Where a line contains the word "Maps", copy that line from the records below.

Document images with source code:
····················

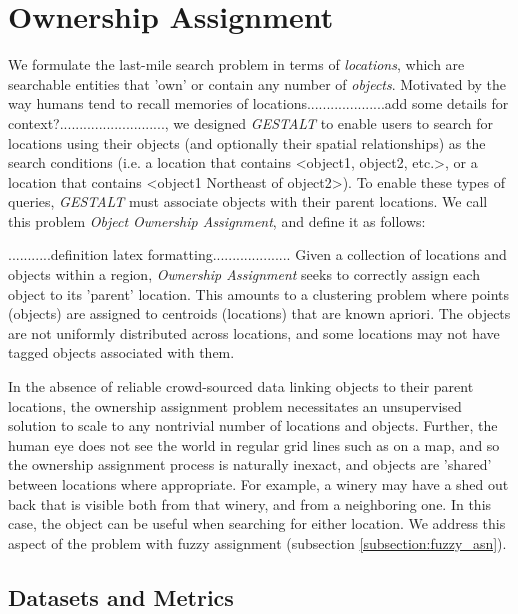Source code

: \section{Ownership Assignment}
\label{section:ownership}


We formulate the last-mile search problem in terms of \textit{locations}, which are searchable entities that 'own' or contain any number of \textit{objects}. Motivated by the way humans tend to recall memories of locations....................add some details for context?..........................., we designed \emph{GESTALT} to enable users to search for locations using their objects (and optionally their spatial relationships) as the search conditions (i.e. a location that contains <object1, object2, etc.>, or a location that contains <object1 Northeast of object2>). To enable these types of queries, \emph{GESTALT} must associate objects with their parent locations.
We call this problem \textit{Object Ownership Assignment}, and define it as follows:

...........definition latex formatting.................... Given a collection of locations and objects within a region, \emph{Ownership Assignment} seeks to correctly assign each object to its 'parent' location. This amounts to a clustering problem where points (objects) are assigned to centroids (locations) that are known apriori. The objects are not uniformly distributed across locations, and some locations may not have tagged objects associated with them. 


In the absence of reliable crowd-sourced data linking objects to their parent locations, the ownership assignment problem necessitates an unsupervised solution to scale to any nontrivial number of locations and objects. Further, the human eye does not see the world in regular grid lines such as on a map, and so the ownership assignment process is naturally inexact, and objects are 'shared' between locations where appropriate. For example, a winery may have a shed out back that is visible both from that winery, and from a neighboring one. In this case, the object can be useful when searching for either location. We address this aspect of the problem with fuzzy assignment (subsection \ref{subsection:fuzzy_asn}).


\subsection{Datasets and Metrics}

····················

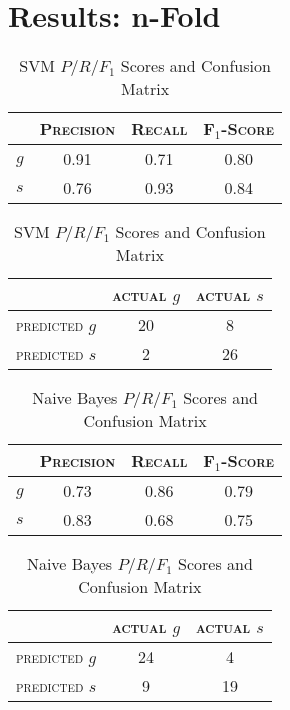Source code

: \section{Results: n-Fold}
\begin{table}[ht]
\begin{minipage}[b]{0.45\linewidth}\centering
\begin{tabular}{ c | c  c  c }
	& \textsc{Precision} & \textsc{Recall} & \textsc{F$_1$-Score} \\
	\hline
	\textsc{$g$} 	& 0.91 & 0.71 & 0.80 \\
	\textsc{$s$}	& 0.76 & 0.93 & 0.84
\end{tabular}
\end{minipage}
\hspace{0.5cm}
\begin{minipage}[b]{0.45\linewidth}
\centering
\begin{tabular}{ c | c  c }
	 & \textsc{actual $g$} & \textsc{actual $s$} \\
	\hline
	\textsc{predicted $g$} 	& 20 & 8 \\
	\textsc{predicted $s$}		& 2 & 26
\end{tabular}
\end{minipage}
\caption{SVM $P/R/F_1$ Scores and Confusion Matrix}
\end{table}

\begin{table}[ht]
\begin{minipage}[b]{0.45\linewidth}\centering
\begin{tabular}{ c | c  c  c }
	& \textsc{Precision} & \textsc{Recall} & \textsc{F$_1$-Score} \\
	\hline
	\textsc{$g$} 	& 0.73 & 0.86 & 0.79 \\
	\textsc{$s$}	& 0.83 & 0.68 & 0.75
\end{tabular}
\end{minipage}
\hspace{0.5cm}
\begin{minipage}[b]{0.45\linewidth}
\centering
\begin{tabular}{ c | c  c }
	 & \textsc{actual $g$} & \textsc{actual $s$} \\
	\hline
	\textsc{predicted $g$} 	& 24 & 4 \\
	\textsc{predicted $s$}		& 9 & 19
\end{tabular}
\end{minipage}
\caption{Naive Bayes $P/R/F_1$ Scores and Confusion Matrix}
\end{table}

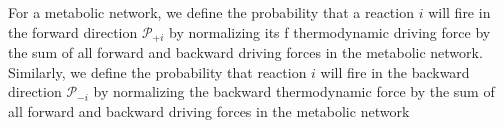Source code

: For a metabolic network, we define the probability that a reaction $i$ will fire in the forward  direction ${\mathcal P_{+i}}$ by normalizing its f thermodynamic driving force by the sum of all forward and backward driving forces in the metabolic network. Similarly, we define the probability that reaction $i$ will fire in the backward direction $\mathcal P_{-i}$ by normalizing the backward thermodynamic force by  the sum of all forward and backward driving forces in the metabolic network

····················

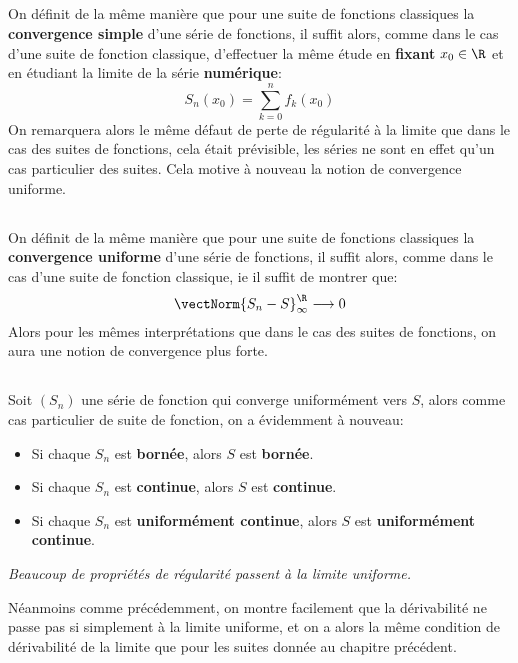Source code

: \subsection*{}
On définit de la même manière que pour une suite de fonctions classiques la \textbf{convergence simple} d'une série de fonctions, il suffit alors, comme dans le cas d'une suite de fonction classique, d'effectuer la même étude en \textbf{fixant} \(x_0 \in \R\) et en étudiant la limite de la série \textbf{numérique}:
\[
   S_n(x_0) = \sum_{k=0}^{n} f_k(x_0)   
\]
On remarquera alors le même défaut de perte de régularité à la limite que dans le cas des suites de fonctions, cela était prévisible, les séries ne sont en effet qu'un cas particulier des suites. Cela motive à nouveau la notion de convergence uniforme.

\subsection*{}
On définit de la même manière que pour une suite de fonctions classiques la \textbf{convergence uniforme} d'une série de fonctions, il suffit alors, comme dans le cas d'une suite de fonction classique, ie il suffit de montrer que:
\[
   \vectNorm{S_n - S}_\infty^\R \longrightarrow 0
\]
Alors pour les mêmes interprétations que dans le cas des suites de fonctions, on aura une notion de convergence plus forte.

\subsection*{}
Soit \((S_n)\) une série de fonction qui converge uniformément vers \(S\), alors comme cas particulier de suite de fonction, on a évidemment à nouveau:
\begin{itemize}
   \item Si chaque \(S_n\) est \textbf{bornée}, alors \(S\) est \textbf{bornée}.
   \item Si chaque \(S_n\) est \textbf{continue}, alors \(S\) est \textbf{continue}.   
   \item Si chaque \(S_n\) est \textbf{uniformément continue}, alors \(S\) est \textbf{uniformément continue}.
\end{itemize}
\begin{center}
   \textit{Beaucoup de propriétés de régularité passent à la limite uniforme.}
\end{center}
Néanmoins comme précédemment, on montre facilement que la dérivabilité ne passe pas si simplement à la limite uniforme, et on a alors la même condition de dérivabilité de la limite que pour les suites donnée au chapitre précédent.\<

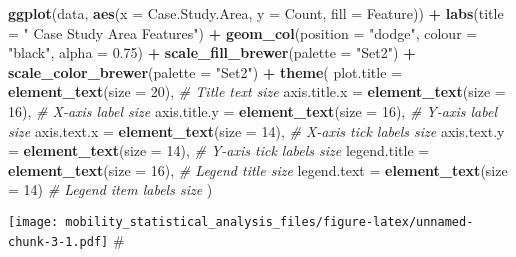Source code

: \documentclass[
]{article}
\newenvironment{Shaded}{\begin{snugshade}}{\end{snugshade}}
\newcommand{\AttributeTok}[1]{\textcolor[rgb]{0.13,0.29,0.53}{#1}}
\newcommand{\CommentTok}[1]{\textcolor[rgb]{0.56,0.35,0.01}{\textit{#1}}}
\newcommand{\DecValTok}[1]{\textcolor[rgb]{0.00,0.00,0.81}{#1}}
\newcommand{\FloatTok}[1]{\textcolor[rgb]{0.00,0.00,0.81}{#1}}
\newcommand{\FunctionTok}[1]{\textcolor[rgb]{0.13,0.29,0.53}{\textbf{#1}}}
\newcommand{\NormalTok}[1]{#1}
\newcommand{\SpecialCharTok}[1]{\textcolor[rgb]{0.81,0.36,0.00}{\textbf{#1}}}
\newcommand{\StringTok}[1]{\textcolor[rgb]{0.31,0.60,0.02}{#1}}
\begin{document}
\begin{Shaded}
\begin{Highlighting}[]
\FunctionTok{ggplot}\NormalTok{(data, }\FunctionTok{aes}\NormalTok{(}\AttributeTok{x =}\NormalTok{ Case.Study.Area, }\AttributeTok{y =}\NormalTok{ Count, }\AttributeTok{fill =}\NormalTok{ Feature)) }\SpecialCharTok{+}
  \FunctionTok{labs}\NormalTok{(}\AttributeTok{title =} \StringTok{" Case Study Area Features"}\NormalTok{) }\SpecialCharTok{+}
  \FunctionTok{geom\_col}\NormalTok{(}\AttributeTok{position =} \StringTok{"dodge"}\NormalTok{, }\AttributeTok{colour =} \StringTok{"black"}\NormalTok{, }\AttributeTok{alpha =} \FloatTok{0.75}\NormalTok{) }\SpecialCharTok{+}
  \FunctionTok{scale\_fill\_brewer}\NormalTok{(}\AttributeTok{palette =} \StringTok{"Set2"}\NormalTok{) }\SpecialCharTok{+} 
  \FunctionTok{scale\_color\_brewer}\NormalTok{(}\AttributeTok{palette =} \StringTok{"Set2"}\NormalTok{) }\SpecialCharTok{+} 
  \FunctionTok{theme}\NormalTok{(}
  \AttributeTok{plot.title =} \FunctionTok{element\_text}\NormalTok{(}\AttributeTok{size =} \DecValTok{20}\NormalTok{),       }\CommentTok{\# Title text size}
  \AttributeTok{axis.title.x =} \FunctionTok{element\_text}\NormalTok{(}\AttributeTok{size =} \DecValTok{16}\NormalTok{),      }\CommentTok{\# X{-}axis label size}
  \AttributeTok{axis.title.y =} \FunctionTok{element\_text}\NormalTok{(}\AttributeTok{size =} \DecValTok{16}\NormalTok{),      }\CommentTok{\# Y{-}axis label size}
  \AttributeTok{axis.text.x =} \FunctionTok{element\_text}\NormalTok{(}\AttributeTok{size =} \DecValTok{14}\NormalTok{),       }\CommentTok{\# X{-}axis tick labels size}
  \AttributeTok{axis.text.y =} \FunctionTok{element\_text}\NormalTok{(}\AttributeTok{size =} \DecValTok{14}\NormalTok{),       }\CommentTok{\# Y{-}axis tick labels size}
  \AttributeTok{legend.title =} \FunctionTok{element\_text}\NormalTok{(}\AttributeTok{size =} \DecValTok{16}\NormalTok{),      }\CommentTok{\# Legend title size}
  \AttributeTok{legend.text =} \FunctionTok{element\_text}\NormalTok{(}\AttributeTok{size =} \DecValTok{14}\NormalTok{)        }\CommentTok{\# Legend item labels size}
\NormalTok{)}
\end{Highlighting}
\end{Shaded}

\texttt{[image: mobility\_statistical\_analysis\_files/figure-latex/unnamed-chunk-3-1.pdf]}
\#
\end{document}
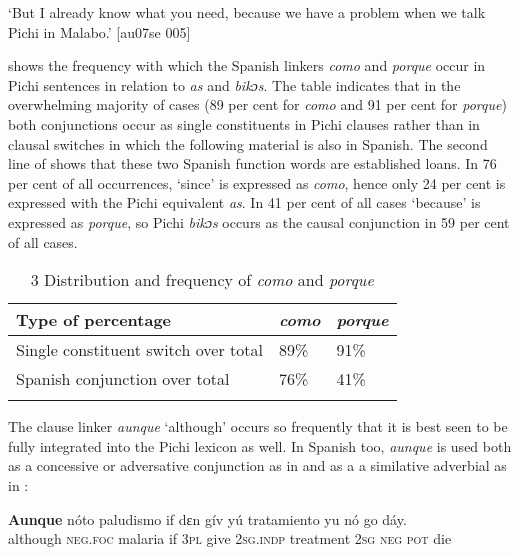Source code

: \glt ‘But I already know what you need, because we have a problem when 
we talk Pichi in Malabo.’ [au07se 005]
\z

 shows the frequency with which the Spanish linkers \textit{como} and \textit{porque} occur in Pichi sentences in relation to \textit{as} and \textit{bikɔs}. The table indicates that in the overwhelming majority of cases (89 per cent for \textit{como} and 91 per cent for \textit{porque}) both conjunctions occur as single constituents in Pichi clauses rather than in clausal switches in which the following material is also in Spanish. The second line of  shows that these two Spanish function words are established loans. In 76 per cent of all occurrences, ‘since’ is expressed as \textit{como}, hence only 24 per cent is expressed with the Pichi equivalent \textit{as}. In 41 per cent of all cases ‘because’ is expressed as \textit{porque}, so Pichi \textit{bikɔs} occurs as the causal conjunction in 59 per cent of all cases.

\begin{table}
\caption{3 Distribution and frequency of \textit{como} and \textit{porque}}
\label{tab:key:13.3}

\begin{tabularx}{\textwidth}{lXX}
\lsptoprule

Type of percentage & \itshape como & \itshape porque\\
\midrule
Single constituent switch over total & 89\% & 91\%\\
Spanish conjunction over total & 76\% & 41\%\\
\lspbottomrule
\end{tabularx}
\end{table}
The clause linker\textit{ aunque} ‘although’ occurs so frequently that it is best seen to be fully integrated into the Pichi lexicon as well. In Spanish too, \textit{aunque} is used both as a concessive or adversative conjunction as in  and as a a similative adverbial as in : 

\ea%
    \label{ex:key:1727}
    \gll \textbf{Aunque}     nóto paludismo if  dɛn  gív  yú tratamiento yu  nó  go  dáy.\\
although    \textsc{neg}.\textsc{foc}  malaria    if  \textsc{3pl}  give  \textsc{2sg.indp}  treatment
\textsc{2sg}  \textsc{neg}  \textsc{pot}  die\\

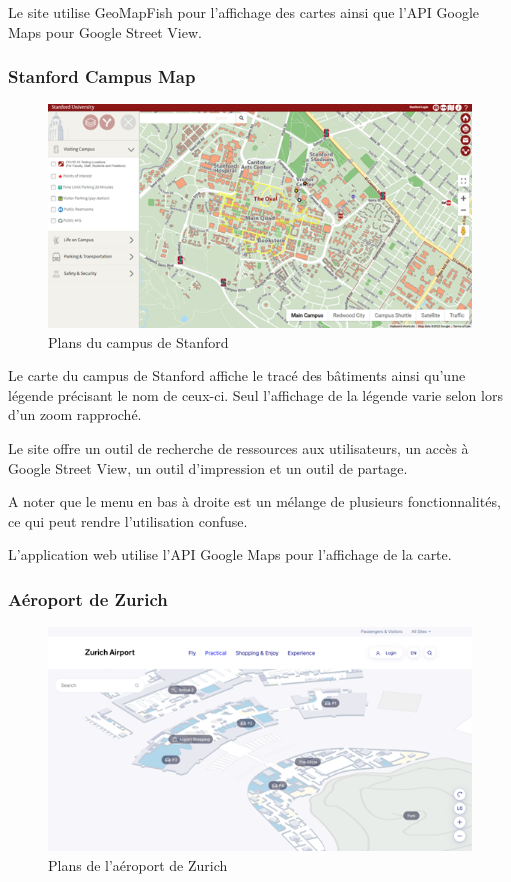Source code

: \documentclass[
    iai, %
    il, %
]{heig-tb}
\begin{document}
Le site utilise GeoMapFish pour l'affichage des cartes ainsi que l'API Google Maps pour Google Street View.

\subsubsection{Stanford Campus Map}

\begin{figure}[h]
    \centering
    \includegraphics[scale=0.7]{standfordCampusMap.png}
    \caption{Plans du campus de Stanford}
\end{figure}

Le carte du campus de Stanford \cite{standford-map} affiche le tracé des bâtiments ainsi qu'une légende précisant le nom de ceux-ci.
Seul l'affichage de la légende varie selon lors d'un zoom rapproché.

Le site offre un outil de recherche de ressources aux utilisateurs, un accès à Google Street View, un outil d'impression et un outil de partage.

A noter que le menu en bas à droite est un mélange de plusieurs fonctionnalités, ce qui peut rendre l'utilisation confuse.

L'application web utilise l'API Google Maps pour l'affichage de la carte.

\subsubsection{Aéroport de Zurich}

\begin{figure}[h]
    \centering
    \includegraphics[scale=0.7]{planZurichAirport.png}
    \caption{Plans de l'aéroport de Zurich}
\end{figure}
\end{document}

····················

-- SOLUTION FOR THIS TASK --
Le site utilise GeoMapFish pour l'affichage des cartes ainsi que l'API Google Maps pour Google Street View.
L'application web utilise l'API Google Maps pour l'affichage de la carte.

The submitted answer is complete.